How this practice supports student satisfaction: It is often challenging to build community in Information Technology (IT) courses. One particular course, Website Development using Frontpage, lends itself nicely to building a course community of learners through a Community & Resource Website (CRW). The CRW is a webpage that is developed by the course instructor which includes four main components: 1) Photos or other caricature of all current students in the class 2) Links to the work of all current students 3) Extensive list of Frontpage resources 4) Links to the work of previous students in the course The CRW webpage is linked within the course website as part of the course syllabus. The Website Development using Frontpage course is a hands-on course where students build multiple websites through various projects and activities throughout the semester. The chosen projects and activities are selected so that students can develop websites related to topics of their own personal interests. As a result, the community and interaction between and among students and faculty are usually very strong. Since students have an opportunity to see each others work, they usually aim for high standards since the work is to be displayed for the class, not just the instructor. This creates an environment where students are proud of their work and find they get to know each other better through the result of their course work. Course community is fostered due to the sharing and interaction that occurs, both in relation to their personal interests and/or the creative features of their course websites.

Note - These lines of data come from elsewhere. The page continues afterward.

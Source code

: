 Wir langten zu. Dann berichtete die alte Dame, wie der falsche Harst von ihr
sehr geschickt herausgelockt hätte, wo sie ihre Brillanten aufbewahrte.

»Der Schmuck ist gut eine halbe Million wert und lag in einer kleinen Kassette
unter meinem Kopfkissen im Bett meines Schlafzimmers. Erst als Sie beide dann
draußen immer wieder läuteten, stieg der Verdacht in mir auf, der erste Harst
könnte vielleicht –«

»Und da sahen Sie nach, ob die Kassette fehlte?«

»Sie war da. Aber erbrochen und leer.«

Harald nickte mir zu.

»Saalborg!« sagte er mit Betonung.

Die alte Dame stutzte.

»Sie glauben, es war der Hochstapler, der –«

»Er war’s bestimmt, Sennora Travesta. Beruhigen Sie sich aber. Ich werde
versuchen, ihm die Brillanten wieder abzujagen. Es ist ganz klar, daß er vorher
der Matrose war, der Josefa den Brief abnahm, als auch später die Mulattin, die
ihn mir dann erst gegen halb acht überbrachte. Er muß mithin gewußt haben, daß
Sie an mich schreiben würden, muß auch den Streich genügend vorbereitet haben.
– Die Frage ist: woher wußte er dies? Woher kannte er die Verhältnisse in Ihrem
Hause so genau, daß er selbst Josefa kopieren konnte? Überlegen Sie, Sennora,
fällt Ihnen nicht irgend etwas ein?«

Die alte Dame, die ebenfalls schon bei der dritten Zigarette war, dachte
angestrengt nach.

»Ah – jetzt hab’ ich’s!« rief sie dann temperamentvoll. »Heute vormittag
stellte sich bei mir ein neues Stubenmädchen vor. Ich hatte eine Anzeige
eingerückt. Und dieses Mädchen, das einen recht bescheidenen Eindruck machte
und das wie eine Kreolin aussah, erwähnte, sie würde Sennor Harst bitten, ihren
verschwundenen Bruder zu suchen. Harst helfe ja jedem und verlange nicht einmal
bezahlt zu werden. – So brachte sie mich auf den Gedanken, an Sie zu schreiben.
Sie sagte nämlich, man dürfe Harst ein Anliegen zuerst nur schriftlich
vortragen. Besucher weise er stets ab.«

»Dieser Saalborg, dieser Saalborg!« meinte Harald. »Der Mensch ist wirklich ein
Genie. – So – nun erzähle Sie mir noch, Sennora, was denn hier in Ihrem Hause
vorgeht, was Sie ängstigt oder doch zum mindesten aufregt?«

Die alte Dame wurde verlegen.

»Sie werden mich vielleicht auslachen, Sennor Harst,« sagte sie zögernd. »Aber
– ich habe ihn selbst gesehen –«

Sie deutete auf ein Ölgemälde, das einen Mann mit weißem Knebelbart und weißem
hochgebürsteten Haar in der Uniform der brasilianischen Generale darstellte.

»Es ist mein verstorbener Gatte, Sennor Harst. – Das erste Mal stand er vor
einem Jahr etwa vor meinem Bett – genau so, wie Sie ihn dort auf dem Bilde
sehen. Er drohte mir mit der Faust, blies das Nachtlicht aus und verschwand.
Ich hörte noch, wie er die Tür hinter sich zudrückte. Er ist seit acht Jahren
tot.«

Student feedback and testimonials on the CRW has been overwhelmingly positive. Over the past academic year (Fall 2003, Summer 2003 and Spring 2004), data from course evaluations for this Website Development course have shown positive results. Of the students who completed the course evaluation over the past academic year, 100% agreed or strongly agreed that the course contributed to their knowledge regarding the subject matter and that the communication with their classmates was appropriate for the course.
There is no cost associated with this practice for faculty or students.